▶ [Problem statement] What lines in the following entries hold the word "back"? Copy each one.
______________________________
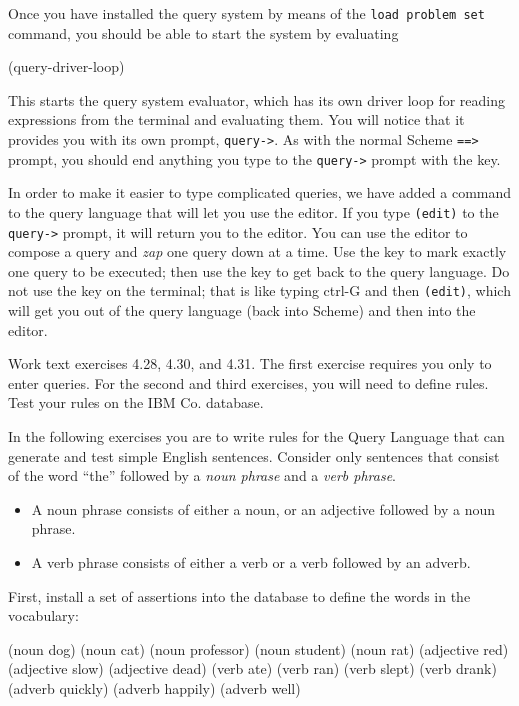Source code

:Once you have installed the query system by means of the {\tt load problem set}
command, you should be able to start the system by evaluating

\beginlisp
(query-driver-loop)
\endlisp

This starts the query system evaluator, which has its own driver loop for 
reading expressions from the terminal and evaluating them.  You will notice
that it provides you with its own prompt, {\tt query->}.  As with the normal
Scheme {\tt ==>} prompt, you should end anything you type to the {\tt query->}
prompt with the  key.

In order to make it easier to type complicated queries, we have added
a command to the query language that will let you use the editor.  If
you type {\tt (edit)} to the {\tt query->} prompt, it will return you
to the editor. You can use the editor to compose a query and {\em zap}
one query down at a time.  Use the  key to mark
exactly one query to be executed; then use the  key to
get back to the query language.  Do not use the  key on the
terminal; that is like typing ctrl-G and then {\tt (edit)}, which will
get you out of the query language (back into Scheme) and then into the
editor.

\exercise Work text exercises 4.28, 4.30, and 4.31.  The first exercise
requires you only to enter queries.  For the second and third exercises,
you will need to define rules.  Test your rules on the IBM Co. database.

\medskip

In the following exercises you are to write rules for the Query Language
that can generate and test simple English sentences.  Consider only 
sentences that consist of the word ``the'' followed by a {\em noun phrase}
and a {\em verb phrase}.

\begin{itemize}

\item A noun phrase consists of either a noun, or an adjective followed by 
a noun phrase.

\item A verb phrase consists of either a verb or a verb followed by an adverb.

\end{itemize}

First, install a set of assertions into the database to define the words in the
vocabulary:

\beginsmalllisp
(noun dog)
(noun cat)
(noun professor)
(noun student)
(noun rat)
(adjective red)
(adjective slow)
(adjective dead)
(verb ate)
(verb ran)
(verb slept)
(verb drank)
(adverb quickly)
(adverb happily)
(adverb well)
\endsmalllisp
______________________________
▶ [Answer space]
get back to the query language.  Do not use the  key on the
get you out of the query language (back into Scheme) and then into the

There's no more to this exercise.